[DATA EXTRACT]:
------------------------------------------------------------

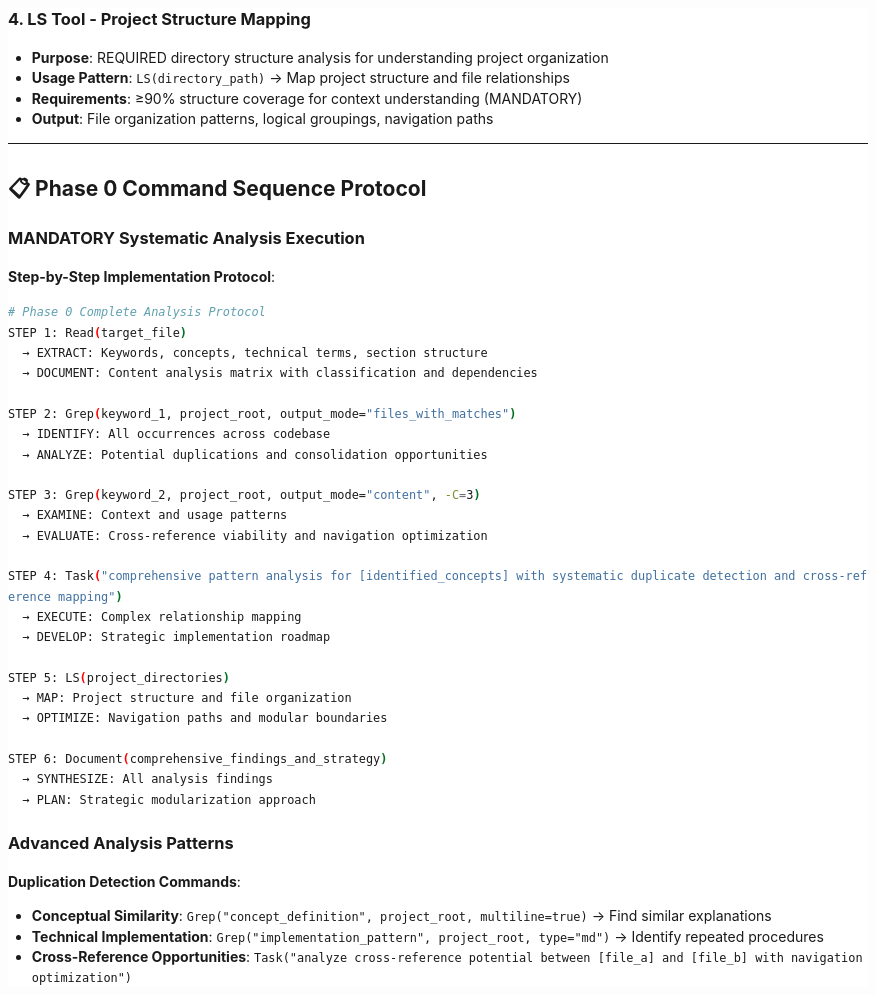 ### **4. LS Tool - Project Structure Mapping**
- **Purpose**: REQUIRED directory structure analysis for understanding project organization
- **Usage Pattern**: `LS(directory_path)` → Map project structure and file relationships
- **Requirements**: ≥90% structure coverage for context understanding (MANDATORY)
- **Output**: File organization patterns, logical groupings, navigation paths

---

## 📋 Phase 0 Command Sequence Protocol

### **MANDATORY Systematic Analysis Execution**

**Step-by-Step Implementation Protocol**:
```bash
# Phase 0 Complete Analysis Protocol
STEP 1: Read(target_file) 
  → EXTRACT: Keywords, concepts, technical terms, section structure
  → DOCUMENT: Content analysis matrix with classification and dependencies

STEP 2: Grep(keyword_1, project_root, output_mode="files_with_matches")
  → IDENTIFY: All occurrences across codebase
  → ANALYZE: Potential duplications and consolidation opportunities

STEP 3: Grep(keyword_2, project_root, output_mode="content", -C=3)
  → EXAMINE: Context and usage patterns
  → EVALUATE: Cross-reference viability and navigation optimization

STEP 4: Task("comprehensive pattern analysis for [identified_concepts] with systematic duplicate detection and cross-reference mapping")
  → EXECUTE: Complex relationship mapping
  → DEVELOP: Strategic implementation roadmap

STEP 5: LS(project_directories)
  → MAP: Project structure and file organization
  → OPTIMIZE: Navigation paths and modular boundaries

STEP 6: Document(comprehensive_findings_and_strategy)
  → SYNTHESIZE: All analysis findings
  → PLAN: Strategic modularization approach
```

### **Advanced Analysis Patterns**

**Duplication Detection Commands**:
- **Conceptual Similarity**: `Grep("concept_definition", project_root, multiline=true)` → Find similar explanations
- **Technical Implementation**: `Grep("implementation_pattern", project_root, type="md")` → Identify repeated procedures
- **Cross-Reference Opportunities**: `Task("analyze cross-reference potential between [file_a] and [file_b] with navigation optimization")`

------------------------------------------------------------

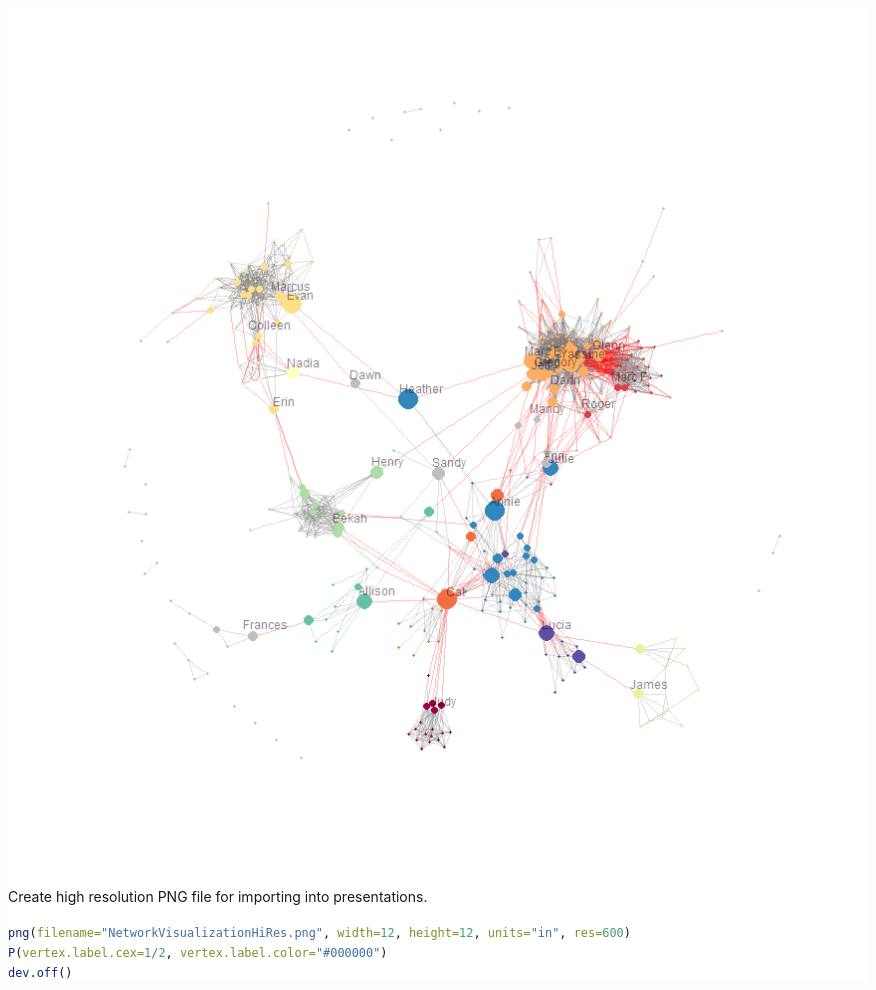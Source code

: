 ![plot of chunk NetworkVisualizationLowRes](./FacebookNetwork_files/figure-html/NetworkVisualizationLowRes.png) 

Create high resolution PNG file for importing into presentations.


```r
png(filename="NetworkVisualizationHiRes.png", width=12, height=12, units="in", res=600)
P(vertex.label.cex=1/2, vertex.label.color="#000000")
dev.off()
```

------------------------------------------------------------

[INSTRUCTIONS TO FOLLOW]:
Find the word "Phase" in the entries above. Copy every line that has it.

[TASK SOLUTION]:
## 📋 Phase 0 Command Sequence Protocol
# Phase 0 Complete Analysis Protocol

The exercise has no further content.